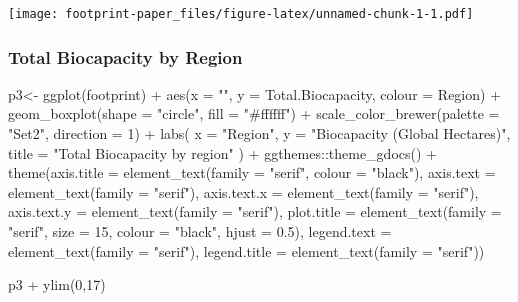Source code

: \documentclass[
]{article}
\newenvironment{Shaded}{\begin{snugshade}}{\end{snugshade}}
\newcommand{\AttributeTok}[1]{\textcolor[rgb]{0.77,0.63,0.00}{#1}}
\newcommand{\DecValTok}[1]{\textcolor[rgb]{0.00,0.00,0.81}{#1}}
\newcommand{\FloatTok}[1]{\textcolor[rgb]{0.00,0.00,0.81}{#1}}
\newcommand{\FunctionTok}[1]{\textcolor[rgb]{0.00,0.00,0.00}{#1}}
\newcommand{\NormalTok}[1]{#1}
\newcommand{\OtherTok}[1]{\textcolor[rgb]{0.56,0.35,0.01}{#1}}
\newcommand{\SpecialCharTok}[1]{\textcolor[rgb]{0.00,0.00,0.00}{#1}}
\newcommand{\StringTok}[1]{\textcolor[rgb]{0.31,0.60,0.02}{#1}}
\begin{document}
\texttt{[image: footprint-paper\_files/figure-latex/unnamed-chunk-1-1.pdf]}

\hypertarget{total-biocapacity-by-region}{%
\subsubsection{Total Biocapacity by
Region}\label{total-biocapacity-by-region}}

\begin{Shaded}
\begin{Highlighting}[]
\NormalTok{p3}\OtherTok{\textless{}{-}} \FunctionTok{ggplot}\NormalTok{(footprint) }\SpecialCharTok{+}
  \FunctionTok{aes}\NormalTok{(}\AttributeTok{x =} \StringTok{""}\NormalTok{, }\AttributeTok{y =}\NormalTok{ Total.Biocapacity, }\AttributeTok{colour =}\NormalTok{ Region) }\SpecialCharTok{+}
  \FunctionTok{geom\_boxplot}\NormalTok{(}\AttributeTok{shape =} \StringTok{"circle"}\NormalTok{, }\AttributeTok{fill =} \StringTok{"\#ffffff"}\NormalTok{) }\SpecialCharTok{+}
  \FunctionTok{scale\_color\_brewer}\NormalTok{(}\AttributeTok{palette =} \StringTok{"Set2"}\NormalTok{, }\AttributeTok{direction =} \DecValTok{1}\NormalTok{) }\SpecialCharTok{+}
  \FunctionTok{labs}\NormalTok{(}
    \AttributeTok{x =} \StringTok{"Region"}\NormalTok{,}
    \AttributeTok{y =} \StringTok{"Biocapacity (Global Hectares)"}\NormalTok{,}
    \AttributeTok{title =} \StringTok{"Total Biocapacity by region"}
\NormalTok{  ) }\SpecialCharTok{+}
\NormalTok{  ggthemes}\SpecialCharTok{::}\FunctionTok{theme\_gdocs}\NormalTok{() }\SpecialCharTok{+} \FunctionTok{theme}\NormalTok{(}\AttributeTok{axis.title =} \FunctionTok{element\_text}\NormalTok{(}\AttributeTok{family =} \StringTok{"serif"}\NormalTok{,}
    \AttributeTok{colour =} \StringTok{"black"}\NormalTok{), }\AttributeTok{axis.text =} \FunctionTok{element\_text}\NormalTok{(}\AttributeTok{family =} \StringTok{"serif"}\NormalTok{),}
    \AttributeTok{axis.text.x =} \FunctionTok{element\_text}\NormalTok{(}\AttributeTok{family =} \StringTok{"serif"}\NormalTok{),}
    \AttributeTok{axis.text.y =} \FunctionTok{element\_text}\NormalTok{(}\AttributeTok{family =} \StringTok{"serif"}\NormalTok{),}
    \AttributeTok{plot.title =} \FunctionTok{element\_text}\NormalTok{(}\AttributeTok{family =} \StringTok{"serif"}\NormalTok{,}
        \AttributeTok{size =} \DecValTok{15}\NormalTok{, }\AttributeTok{colour =} \StringTok{"black"}\NormalTok{, }\AttributeTok{hjust =} \FloatTok{0.5}\NormalTok{),}
    \AttributeTok{legend.text =} \FunctionTok{element\_text}\NormalTok{(}\AttributeTok{family =} \StringTok{"serif"}\NormalTok{),}
    \AttributeTok{legend.title =} \FunctionTok{element\_text}\NormalTok{(}\AttributeTok{family =} \StringTok{"serif"}\NormalTok{))}

\NormalTok{p3 }\SpecialCharTok{+} \FunctionTok{ylim}\NormalTok{(}\DecValTok{0}\NormalTok{,}\DecValTok{17}\NormalTok{)}
\end{Highlighting}
\end{Shaded}
\end{document}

THE TASK |
Please show every line above that includes the word "element".

REPLY |
\NormalTok{  ggthemes}\SpecialCharTok{::}\FunctionTok{theme\_gdocs}\NormalTok{() }\SpecialCharTok{+} \FunctionTok{theme}\NormalTok{(}\AttributeTok{axis.title =} \FunctionTok{element\_text}\NormalTok{(}\AttributeTok{family =} \StringTok{"serif"}\NormalTok{,}
    \AttributeTok{colour =} \StringTok{"black"}\NormalTok{), }\AttributeTok{axis.text =} \FunctionTok{element\_text}\NormalTok{(}\AttributeTok{family =} \StringTok{"serif"}\NormalTok{),}
    \AttributeTok{axis.text.x =} \FunctionTok{element\_text}\NormalTok{(}\AttributeTok{family =} \StringTok{"serif"}\NormalTok{),}
    \AttributeTok{axis.text.y =} \FunctionTok{element\_text}\NormalTok{(}\AttributeTok{family =} \StringTok{"serif"}\NormalTok{),}
    \AttributeTok{plot.title =} \FunctionTok{element\_text}\NormalTok{(}\AttributeTok{family =} \StringTok{"serif"}\NormalTok{,}
    \AttributeTok{legend.text =} \FunctionTok{element\_text}\NormalTok{(}\AttributeTok{family =} \StringTok{"serif"}\NormalTok{),}
    \AttributeTok{legend.title =} \FunctionTok{element\_text}\NormalTok{(}\AttributeTok{family =} \StringTok{"serif"}\NormalTok{))}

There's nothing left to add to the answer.